Писатель и балерина - Олег Рой
Шрифт:
Интервал:
Идеальное место для идеального «несчастного случая».
* * *
На самом деле ей, конечно, наплевать было на его благосостояние и на прочие с богатством связанные вкусности.
Хотелось, чтобы он сидел подле нее и говорил, какая она потрясающая, и глаза бы его горели восхищением и восторгом. Он обязан ей по гроб жизни! За все перенесенные – но не забытые! – унижения, за бесконечное одиночество, за душное ощущение собственной ненужности. Когда он был подле – все это пропадало, таяло, растворялось, улетучивалось… и она готова была, пожалуй, его простить. За всю его подлую мужскую сущность – потому что любая мужская сущность есть мерзость, пакость и подлость! Простить – ровно на то время, пока он рядом…
Какие, к черту, деньги – это все вторично. Тем более какой там, к черту, секс, который все и везде пропихивают как чуть не главный двигатель человеческих поступков? Тьфу, и растереть! Оставьте этот примитив дядюшке Фрейду. В живой человеческой душе все куда сложнее. Сексуальные мотивы – удел низкоорганизованных особей. Но – горящие восторгом глаза, но – восхищенные слова, но – чувство избранности, неповторимости, единственности…
Да.
Да…
Ну а то, что он при этом покупал бы ей всякие разные штуки – бриллианты, рекламные кампании, не провести же, в самом-то деле, всю жизнь на вторых ролях, – все это не более чем приятный бонус. И ярко освещенная сцена, где какой-нибудь красавец в безукоризненном фраке раздает какие-нибудь золотые фигурки – а вокруг фотовспышки и аплодисменты! – все это тоже вторично. Хотя и необходимо: несравненность должна получать публичное признание. Но главное – чтобы сам он глядел восхищенно. И неотрывно. Вечное обожание и восхищение – не такая уж высокая плата за годы унижений.

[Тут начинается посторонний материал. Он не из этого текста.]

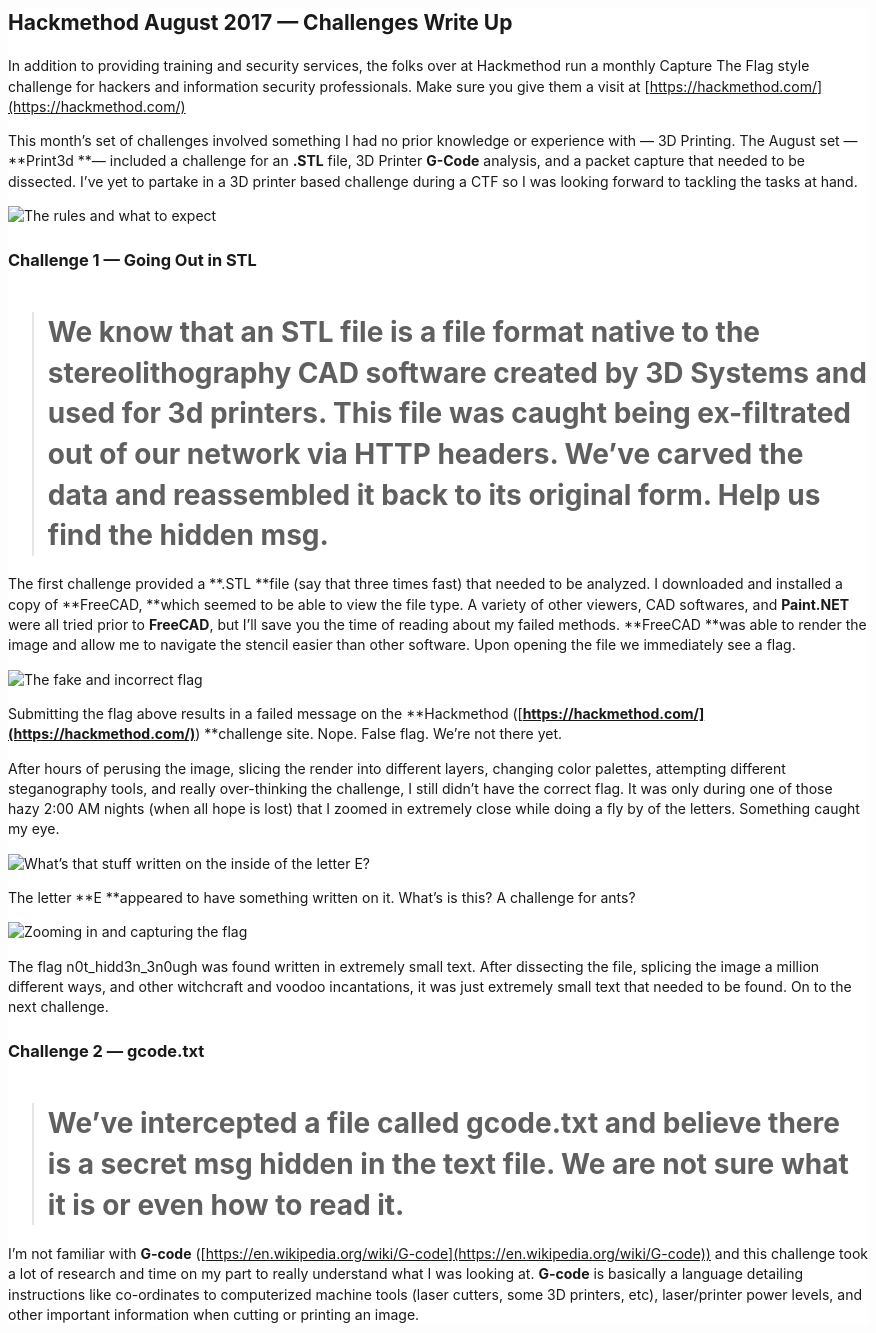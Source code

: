 
## Hackmethod August 2017 — Challenges Write Up

In addition to providing training and security services, the folks over at Hackmethod run a monthly Capture The Flag style challenge for hackers and information security professionals. Make sure you give them a visit at [https://hackmethod.com/](https://hackmethod.com/)

This month’s set of challenges involved something I had no prior knowledge or experience with — 3D Printing. The August set — **Print3d **— included a challenge for an **.STL** file, 3D Printer **G-Code** analysis, and a packet capture that needed to be dissected. I’ve yet to partake in a 3D printer based challenge during a CTF so I was looking forward to tackling the tasks at hand.

![The rules and what to expect](https://cdn-images-1.medium.com/max/2000/1*YpxlH4hBrJivX-5xFY1HkA.png)

### Challenge 1 — Going Out in STL
> # We know that an STL file is a file format native to the stereolithography CAD software created by 3D Systems and used for 3d printers. This file was caught being ex-filtrated out of our network via HTTP headers. We’ve carved the data and reassembled it back to its original form. Help us find the hidden msg.

The first challenge provided a **.STL **file (say that three times fast) that needed to be analyzed. I downloaded and installed a copy of **FreeCAD, **which seemed to be able to view the file type. A variety of other viewers, CAD softwares, and **Paint.NET** were all tried prior to **FreeCAD**, but I’ll save you the time of reading about my failed methods. **FreeCAD **was able to render the image and allow me to navigate the stencil easier than other software. Upon opening the file we immediately see a flag.

![The fake and incorrect flag](https://cdn-images-1.medium.com/max/2284/1*WW3518RLyPvroe97ne1bWg.png)

Submitting the flag above results in a failed message on the **Hackmethod ([**https://hackmethod.com/](https://hackmethod.com/)**) **challenge site. Nope. False flag. We’re not there yet.

After hours of perusing the image, slicing the render into different layers, changing color palettes, attempting different steganography tools, and really over-thinking the challenge, I still didn’t have the correct flag. It was only during one of those hazy 2:00 AM nights (when all hope is lost) that I zoomed in extremely close while doing a fly by of the letters. Something caught my eye.

![What’s that stuff written on the inside of the letter E?](https://cdn-images-1.medium.com/max/2000/1*fVN8GcNx1U28InKK7MIzJA.png)

The letter **E **appeared to have something written on it. What’s is this? A challenge for ants?

![Zooming in and capturing the flag](https://cdn-images-1.medium.com/max/2000/1*wZPathBup0kreGzlYsvIJA.gif)

The flag n0t_hidd3n_3n0ugh was found written in extremely small text. After dissecting the file, splicing the image a million different ways, and other witchcraft and voodoo incantations, it was just extremely small text that needed to be found. On to the next challenge.

### Challenge 2 — gcode.txt
> # We’ve intercepted a file called gcode.txt and believe there is a secret msg hidden in the text file. We are not sure what it is or even how to read it.

I’m not familiar with **G-code** ([https://en.wikipedia.org/wiki/G-code](https://en.wikipedia.org/wiki/G-code)) and this challenge took a lot of research and time on my part to really understand what I was looking at. **G-code** is basically a language detailing instructions like co-ordinates to computerized machine tools (laser cutters, some 3D printers, etc), laser/printer power levels, and other important information when cutting or printing an image.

А если он не может – не хочет! – по-хорошему… Заплатить все равно придется. Она столько про него знает, что десятой доли будет достаточно – главное, нужную информацию слить в нужном направлении, – чтобы закопать его глубоко и надолго. Навсегда. И, быть может, даже намекнуть – за что он платит. И – кому этим обязан. Чтобы вечные муки терзали его еще сильнее, еще невыносимее…
Она длинно, глубоко втянула через сжатые зубы сухой, почему-то горьковатый воздух – и нажала call. Вызвать выбранного абонента. Да. Вот так.
* * *
– Женьку убили. Похороны послезавтра. – Голос Татьяны в трубке звучал сухо и как будто равнодушно.
– К-как – убили?!! – опешил Марк. До него даже не сразу дошло – кто такой Женька. Господи, Лентяйкин! Летяйкин… Корш… Как же это…
– Ну как, как… формально вроде бы несчастный случай, – все тем же механическим голосом пояснила она. – Но, помнишь, как у тебя в третьем Вяземском было? Антрепренер с Эйфелевой башни свалился. И все думают, что это несчастный случай, а на самом деле он шантажировал одного из великих князей, так что Вяземскому пришлось его немного… того… окоротить. Не собственноручно, разумеется, ты этого не любишь, но… Вот и Женька – свалился. Не с Эйфелевой башни, конечно. – В трубке послышался сухой, точно сдавленный смешок. – В котлован на стройке рядом с Николаевским. Короче, Вайнштейн, мое дело – сообщить. Если ты еще не в курсе. Прощание в театре, разумеется. Поминки – после кладбища – там же. Короче, сам смотри.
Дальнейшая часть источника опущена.